- DATA FOR THIS TASK:
────────

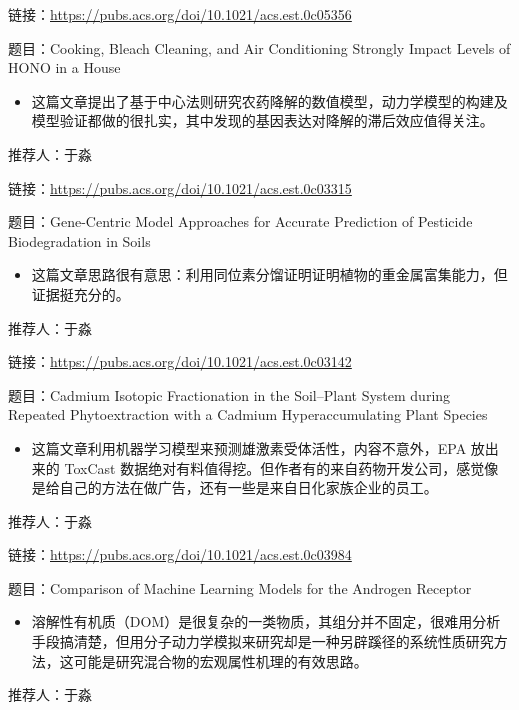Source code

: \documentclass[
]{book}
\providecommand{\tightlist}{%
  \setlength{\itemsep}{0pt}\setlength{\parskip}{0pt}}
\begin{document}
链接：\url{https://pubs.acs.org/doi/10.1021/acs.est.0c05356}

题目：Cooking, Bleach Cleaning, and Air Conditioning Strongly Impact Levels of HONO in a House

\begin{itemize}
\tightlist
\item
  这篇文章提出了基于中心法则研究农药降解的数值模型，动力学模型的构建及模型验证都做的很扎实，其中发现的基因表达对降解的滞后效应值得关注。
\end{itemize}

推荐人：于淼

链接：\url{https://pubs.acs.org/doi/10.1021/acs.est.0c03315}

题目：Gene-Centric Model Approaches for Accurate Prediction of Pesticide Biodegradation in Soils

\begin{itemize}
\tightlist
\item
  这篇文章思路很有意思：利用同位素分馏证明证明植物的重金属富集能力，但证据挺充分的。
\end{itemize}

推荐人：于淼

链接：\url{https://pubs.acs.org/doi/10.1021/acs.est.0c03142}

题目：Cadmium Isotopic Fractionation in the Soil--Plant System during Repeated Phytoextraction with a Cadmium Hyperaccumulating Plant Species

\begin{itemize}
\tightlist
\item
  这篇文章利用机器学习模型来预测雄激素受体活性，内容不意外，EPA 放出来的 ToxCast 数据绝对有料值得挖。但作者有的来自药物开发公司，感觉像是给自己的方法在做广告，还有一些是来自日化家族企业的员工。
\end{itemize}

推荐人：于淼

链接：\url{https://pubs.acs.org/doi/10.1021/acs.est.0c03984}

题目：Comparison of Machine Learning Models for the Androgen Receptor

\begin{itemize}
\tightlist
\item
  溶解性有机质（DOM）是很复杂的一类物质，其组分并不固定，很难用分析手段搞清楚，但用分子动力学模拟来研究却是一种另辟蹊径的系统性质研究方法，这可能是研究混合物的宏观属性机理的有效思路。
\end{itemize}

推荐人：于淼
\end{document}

────────

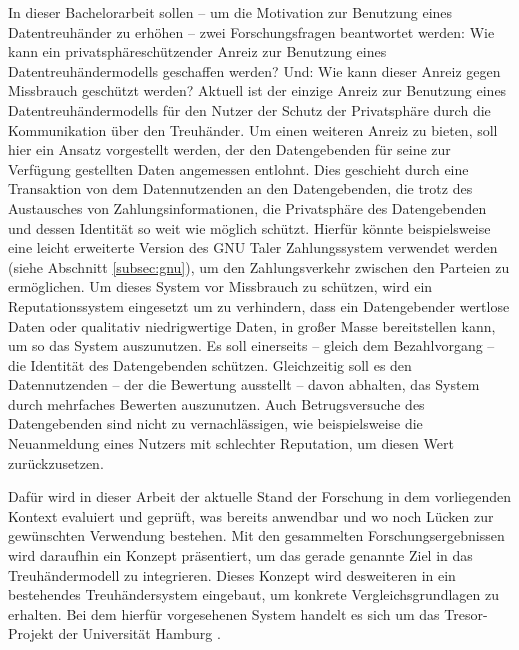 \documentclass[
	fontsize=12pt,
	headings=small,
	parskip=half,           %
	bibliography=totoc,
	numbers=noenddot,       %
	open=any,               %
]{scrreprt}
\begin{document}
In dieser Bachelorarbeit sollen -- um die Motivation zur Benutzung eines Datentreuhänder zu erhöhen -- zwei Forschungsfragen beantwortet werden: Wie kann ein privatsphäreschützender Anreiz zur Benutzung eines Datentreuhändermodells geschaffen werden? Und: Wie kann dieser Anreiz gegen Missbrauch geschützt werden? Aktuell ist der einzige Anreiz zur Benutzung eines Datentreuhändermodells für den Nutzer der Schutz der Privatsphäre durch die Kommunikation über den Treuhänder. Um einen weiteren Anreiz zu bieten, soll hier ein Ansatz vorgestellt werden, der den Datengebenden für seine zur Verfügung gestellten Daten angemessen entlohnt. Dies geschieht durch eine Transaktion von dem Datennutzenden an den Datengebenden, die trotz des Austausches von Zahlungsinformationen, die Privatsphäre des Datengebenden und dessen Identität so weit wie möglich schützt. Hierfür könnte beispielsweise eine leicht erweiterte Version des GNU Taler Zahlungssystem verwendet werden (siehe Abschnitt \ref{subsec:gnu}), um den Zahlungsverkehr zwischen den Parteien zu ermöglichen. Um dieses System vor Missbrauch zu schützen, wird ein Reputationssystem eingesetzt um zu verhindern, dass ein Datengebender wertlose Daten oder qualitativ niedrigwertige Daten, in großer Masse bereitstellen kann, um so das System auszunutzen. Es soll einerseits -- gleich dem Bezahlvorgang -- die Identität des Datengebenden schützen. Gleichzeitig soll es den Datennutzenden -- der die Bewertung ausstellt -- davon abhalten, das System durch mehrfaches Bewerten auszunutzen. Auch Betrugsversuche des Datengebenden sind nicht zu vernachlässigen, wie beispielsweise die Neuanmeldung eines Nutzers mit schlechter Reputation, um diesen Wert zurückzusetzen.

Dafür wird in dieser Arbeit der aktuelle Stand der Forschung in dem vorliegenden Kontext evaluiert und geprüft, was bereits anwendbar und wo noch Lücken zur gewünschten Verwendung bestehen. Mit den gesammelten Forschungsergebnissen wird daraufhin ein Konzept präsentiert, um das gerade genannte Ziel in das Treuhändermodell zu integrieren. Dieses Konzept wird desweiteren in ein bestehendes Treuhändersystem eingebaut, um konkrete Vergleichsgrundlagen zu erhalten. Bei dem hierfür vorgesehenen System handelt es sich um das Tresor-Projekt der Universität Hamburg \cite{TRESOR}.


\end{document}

────────

- HOW TO COMPLETE THIS TASK: In the listing above, find the line with "这篇文章思路很有意思：利用同" and the line with "题目：Cadmium Isotopic Fractionation", then reproduce both and every line between them exactly.

- SOLUTION TO THE EXERCISE:
  这篇文章思路很有意思：利用同位素分馏证明证明植物的重金属富集能力，但证据挺充分的。
\end{itemize}

推荐人：于淼

链接：\url{https://pubs.acs.org/doi/10.1021/acs.est.0c03142}

题目：Cadmium Isotopic Fractionation in the Soil--Plant System during Repeated Phytoextraction with a Cadmium Hyperaccumulating Plant Species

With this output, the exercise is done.